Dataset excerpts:
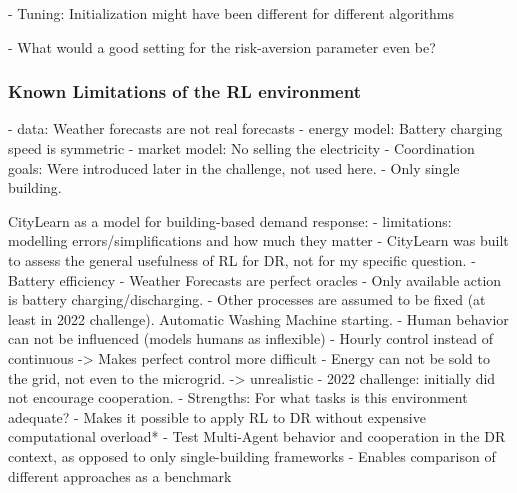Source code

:- Tuning: Initialization might have been different for different algorithms

- What would a good setting for the risk-aversion parameter even be?

\subsubsection{Known Limitations of the RL environment} %
- data: Weather forecasts are not real forecasts
- energy model: Battery charging speed is symmetric
- market model: No selling the electricity
- Coordination goals: Were introduced later in the challenge, not used here.
    - Only single building.

CityLearn as a model for building-based demand response:
- limitations: modelling errors/simplifications and how much they matter
    - CityLearn was built to assess the general usefulness of RL for DR, not for my specific question.
    - Battery efficiency
    - Weather Forecasts are perfect oracles
    - Only available action is battery charging/discharging.
    - Other processes are assumed to be fixed (at least in 2022 challenge). Automatic Washing Machine starting.
    - Human behavior can not be influenced (models humans as inflexible)
    - Hourly control instead of continuous -> Makes perfect control more difficult
    - Energy can not be sold to the grid, not even to the microgrid. -> unrealistic
    - 2022 challenge: initially did not encourage cooperation.
- Strengths: For what tasks is this environment adequate?
    - Makes it possible to apply RL to DR without expensive computational overload*
    - Test Multi-Agent behavior and cooperation in the DR context, as opposed to only single-building frameworks
    - Enables comparison of different approaches as a benchmark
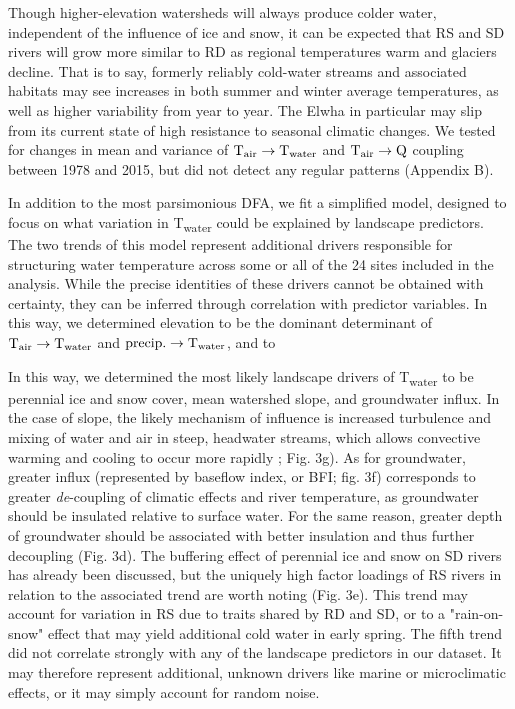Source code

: \documentclass[notitlepage]{article}
\begin{document}
Though higher-elevation watersheds will always produce colder water, independent of the influence of ice and snow, it can be expected that RS and SD rivers will grow more similar to RD as regional temperatures warm and glaciers decline. That is to say, formerly reliably cold-water streams and associated habitats may see increases in both summer and winter average temperatures, as well as higher variability from year to year. The Elwha in particular may slip from its current state of high resistance to seasonal climatic changes. We tested for changes in mean and variance of $\textrm{T}\textsubscript{air}\rightarrow \textrm{T}\textsubscript{water}$ and $\textrm{T}\textsubscript{air}\rightarrow \textrm{Q}$ coupling between 1978 and 2015, but did not detect any regular patterns (Appendix B).

In addition to the most parsimonious DFA, we fit a simplified model, designed to focus on what variation in T\textsubscript{water} could be explained by landscape predictors. The two trends of this model represent additional drivers responsible for structuring water temperature across some or all of the 24 sites included in the analysis. While the precise identities of these drivers cannot be obtained with certainty, they can be inferred through correlation with predictor variables. In this way, we determined elevation to be the dominant determinant of $\textrm{T}\textsubscript{air}\rightarrow \textrm{T}\textsubscript{water}$ and $\textrm{precip.}\rightarrow \textrm{T}\textsubscript{water}$, and to %

In this way, we determined the most likely landscape drivers of T\textsubscript{water} to be perennial ice and snow cover, mean watershed slope, and groundwater influx. In the case of slope, the likely mechanism of influence is increased turbulence and mixing of water and air in steep, headwater streams, which allows convective warming and cooling to occur more rapidly \citealt{brutsaert1975theory}; Fig. 3g). As for groundwater, greater influx (represented by baseflow index, or BFI; fig. 3f) corresponds to greater {\it de}-coupling of climatic effects and river temperature, as groundwater should be insulated relative to surface water. For the same reason, greater depth of groundwater should be associated with better insulation and thus further decoupling (Fig. 3d). The buffering effect of perennial ice and snow on SD rivers has already been discussed, but the uniquely high factor loadings of RS rivers in relation to the associated trend are worth noting (Fig. 3e). This trend may account for variation in RS due to traits shared by RD and SD, or to a "rain-on-snow" effect that may yield additional cold water in early spring. The fifth trend did not correlate strongly with any of the landscape predictors in our dataset. It may therefore represent additional, unknown drivers like marine or microclimatic effects, or it may simply account for random noise.
\end{document}
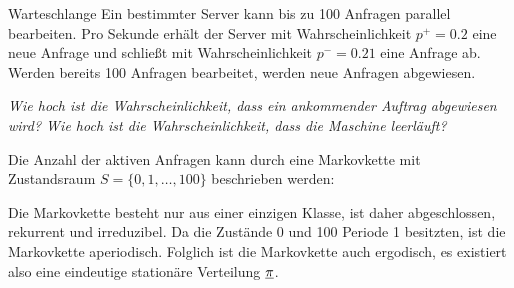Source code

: \begin{example}{Warteschlange}{}
Ein bestimmter Server kann bis zu 100 Anfragen parallel bearbeiten. Pro Sekunde
erhält der Server mit Wahrscheinlichkeit $p^+ = 0.2$ eine neue Anfrage und schließt
mit Wahrscheinlichkeit $p^-=0.21$ eine Anfrage ab. Werden bereits 100 Anfragen
bearbeitet, werden neue Anfragen abgewiesen.

\emph{Wie hoch ist die Wahrscheinlichkeit, dass ein ankommender Auftrag abgewiesen
wird? Wie hoch ist die Wahrscheinlichkeit, dass die Maschine leerläuft?}

Die Anzahl der aktiven Anfragen kann durch eine Markovkette mit Zustandsraum
$S=\{0, 1,\ldots, 100\}$ beschrieben werden:

\medskip
{}

Die Markovkette besteht nur aus einer einzigen Klasse, ist daher abgeschlossen,
rekurrent und irreduzibel. Da die Zustände 0 und 100 Periode 1 besitzten, ist
die Markovkette aperiodisch. Folglich ist die Markovkette auch ergodisch, es
existiert also eine eindeutige stationäre Verteilung $\underline{\pi}$.


\end{example}
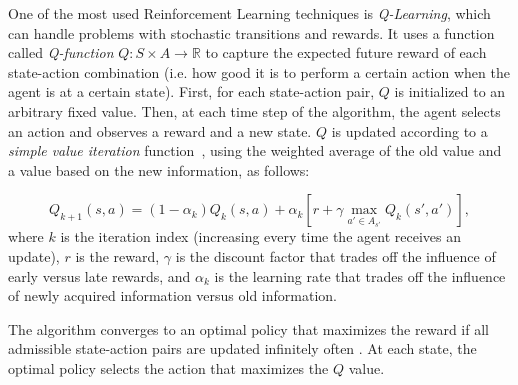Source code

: One of the most used Reinforcement Learning techniques is \emph{Q-Learning}, which can handle problems with stochastic transitions and rewards. It uses a function called \emph{Q-function} $Q: S \times A \to \mathbb{R}$ to capture the expected future reward of each state-action combination (i.e. how good it is to perform a certain action when the agent is at a certain state). First, for each state-action pair, $Q$ is initialized to an arbitrary fixed value. Then, at each time step of the algorithm, the agent selects an action and observes a reward and a new state. $Q$ is updated according to a \emph{simple value iteration} function~\cite{mitchell1997machine}, using the weighted average of the old value and a value based on  the new information, as follows:


\begin{equation}
  Q_{k+1}(s, a) = (1 - \alpha_k) Q_k(s, a) + \alpha_k \left[ r + \gamma \max_{a' \in A_{s'}} Q_k(s', a') \right],
\end{equation}
where $k$ is the iteration index (increasing every time the agent receives an update), $r$ is the reward, 
$\gamma$ is the discount factor that trades off the influence of early versus late rewards, and $\alpha_k$ is the learning rate that trades off the influence of newly acquired information versus old information.

The algorithm converges to an optimal policy that maximizes the reward if all admissible state-action pairs are updated infinitely often %
\cite{sutton1998,barto2003}. At each state, the optimal policy selects  the action that maximizes the $Q$ value.


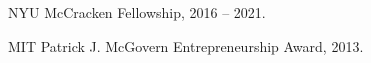 \documentclass[11pt,article,oneside]{memoir}
\begin{document}
\bigskip


\ind NYU McCracken Fellowship, 2016 -- 2021.

\ind MIT Patrick J. McGovern Entrepreneurship Award, 2013.


%
%





%


\end{document}
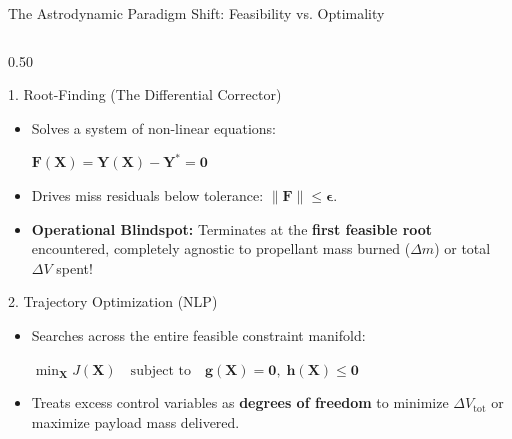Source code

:\documentclass[aspectratio=169, 10pt]{beamer}
\begin{document}
\begin{frame}{The Astrodynamic Paradigm Shift: Feasibility vs. Optimality}
    \begin{columns}[t]
        \begin{column}{0.50\textwidth}
            \begin{block}{1. Root-Finding (The Differential Corrector)}
                \scriptsize
                \begin{itemize}\setlength{\itemsep}{1.2pt}
                    \item Solves a system of non-linear equations:
                    \par\vspace{1pt}
                    {\centering $\mathbf{F}(\mathbf{X}) = \mathbf{Y}(\mathbf{X}) - \mathbf{Y}^* = \mathbf{0}$\par}
                    \item Drives miss residuals below tolerance: $\|\mathbf{F}\| \le \boldsymbol{\epsilon}$.
                    \item \textbf{Operational Blindspot:} Terminates at the \textbf{first feasible root} encountered, completely agnostic to propellant mass burned ($\Delta m$) or total $\Delta V$ spent!
                \end{itemize}
            \end{block}

            \vspace{-0.08cm}

            \begin{block}{2. Trajectory Optimization (NLP)}
                \scriptsize
                \begin{itemize}\setlength{\itemsep}{1.2pt}
                    \item Searches across the entire feasible constraint manifold:
                    \par\vspace{1pt}
                    {\centering $\min_{\mathbf{X}} J(\mathbf{X}) \quad \text{subject to} \quad \mathbf{g}(\mathbf{X}) = \mathbf{0}, \; \mathbf{h}(\mathbf{X}) \le \mathbf{0}$\par}
                    \item Treats excess control variables as \textbf{degrees of freedom} to minimize $\Delta V_{\text{tot}}$ or maximize payload mass delivered.
                \end{itemize}
            \end{block}
        \end{column}


\end{columns}
\end{frame}
\end{document}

Task statement: Both the line containing "- data: Weather" and the line containing "- Other processes" belong in the answer. Print them and every line above that falls between them exactly, and no others.

Output of the exercise:
- data: Weather forecasts are not real forecasts
- energy model: Battery charging speed is symmetric
- market model: No selling the electricity
- Coordination goals: Were introduced later in the challenge, not used here.
    - Only single building.

CityLearn as a model for building-based demand response:
- limitations: modelling errors/simplifications and how much they matter
    - CityLearn was built to assess the general usefulness of RL for DR, not for my specific question.
    - Battery efficiency
    - Weather Forecasts are perfect oracles
    - Only available action is battery charging/discharging.
    - Other processes are assumed to be fixed (at least in 2022 challenge). Automatic Washing Machine starting.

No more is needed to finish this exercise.